## Task objective:
Go through the records below and tally the lines that include "REQUIRED". Answer with the number only.

## Stored data:
++++++++++

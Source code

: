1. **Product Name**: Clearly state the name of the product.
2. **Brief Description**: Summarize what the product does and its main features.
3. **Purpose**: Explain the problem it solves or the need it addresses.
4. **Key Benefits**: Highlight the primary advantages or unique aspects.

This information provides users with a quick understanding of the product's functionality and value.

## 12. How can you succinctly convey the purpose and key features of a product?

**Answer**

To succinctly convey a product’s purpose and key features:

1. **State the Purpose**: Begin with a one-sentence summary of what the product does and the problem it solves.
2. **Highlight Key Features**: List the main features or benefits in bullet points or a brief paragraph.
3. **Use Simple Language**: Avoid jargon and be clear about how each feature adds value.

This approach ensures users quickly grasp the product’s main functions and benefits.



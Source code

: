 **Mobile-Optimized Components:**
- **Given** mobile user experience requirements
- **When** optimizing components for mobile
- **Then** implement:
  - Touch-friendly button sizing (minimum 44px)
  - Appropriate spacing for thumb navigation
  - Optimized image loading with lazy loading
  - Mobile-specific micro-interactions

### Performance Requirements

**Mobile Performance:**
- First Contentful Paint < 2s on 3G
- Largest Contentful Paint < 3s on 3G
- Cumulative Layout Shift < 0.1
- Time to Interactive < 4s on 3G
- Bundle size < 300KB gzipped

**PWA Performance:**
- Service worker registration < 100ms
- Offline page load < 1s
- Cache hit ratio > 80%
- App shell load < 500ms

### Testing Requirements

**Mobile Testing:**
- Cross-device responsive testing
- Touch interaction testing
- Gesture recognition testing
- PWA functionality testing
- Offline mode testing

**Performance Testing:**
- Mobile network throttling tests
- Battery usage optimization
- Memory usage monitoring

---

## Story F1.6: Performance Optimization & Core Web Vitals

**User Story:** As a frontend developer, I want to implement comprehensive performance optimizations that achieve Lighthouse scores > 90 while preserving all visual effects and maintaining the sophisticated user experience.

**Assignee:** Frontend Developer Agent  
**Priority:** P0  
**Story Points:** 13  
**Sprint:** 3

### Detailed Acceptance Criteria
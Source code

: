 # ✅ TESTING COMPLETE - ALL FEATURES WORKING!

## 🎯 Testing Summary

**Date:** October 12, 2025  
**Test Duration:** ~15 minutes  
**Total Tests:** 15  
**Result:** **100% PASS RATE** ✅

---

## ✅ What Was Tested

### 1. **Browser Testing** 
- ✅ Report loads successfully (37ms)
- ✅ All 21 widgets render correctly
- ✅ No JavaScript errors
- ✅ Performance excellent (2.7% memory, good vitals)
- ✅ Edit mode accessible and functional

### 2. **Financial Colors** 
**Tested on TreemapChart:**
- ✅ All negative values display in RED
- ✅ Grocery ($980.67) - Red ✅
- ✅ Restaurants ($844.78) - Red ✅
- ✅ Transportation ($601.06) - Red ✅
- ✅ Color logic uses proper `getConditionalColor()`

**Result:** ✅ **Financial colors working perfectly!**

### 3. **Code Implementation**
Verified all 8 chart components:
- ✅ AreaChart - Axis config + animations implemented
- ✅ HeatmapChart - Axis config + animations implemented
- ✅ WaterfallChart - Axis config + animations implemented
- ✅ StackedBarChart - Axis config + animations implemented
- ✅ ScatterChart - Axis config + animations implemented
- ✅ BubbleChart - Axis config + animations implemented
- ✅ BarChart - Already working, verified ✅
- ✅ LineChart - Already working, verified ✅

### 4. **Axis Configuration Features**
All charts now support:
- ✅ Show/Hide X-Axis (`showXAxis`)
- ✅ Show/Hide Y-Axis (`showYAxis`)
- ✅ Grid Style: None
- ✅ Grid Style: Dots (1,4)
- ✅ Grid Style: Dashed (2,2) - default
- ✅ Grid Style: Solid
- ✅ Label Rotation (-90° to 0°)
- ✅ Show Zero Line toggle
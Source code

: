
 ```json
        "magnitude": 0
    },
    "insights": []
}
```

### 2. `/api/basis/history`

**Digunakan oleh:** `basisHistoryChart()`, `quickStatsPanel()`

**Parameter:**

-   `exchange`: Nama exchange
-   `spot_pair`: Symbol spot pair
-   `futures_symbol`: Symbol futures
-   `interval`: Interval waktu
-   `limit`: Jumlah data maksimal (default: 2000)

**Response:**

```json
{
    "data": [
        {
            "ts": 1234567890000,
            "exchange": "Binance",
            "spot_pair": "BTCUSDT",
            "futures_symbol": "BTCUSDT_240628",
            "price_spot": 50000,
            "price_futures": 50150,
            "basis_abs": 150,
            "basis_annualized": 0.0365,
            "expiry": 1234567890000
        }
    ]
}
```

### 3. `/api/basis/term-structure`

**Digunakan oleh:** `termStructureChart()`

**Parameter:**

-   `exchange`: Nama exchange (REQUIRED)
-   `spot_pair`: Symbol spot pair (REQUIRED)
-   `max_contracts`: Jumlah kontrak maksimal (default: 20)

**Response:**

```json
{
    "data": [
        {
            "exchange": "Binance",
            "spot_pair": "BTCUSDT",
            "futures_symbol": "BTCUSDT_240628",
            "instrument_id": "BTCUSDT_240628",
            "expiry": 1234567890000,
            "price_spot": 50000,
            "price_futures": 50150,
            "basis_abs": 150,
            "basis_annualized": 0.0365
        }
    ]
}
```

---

++++++++++

## Task output:
2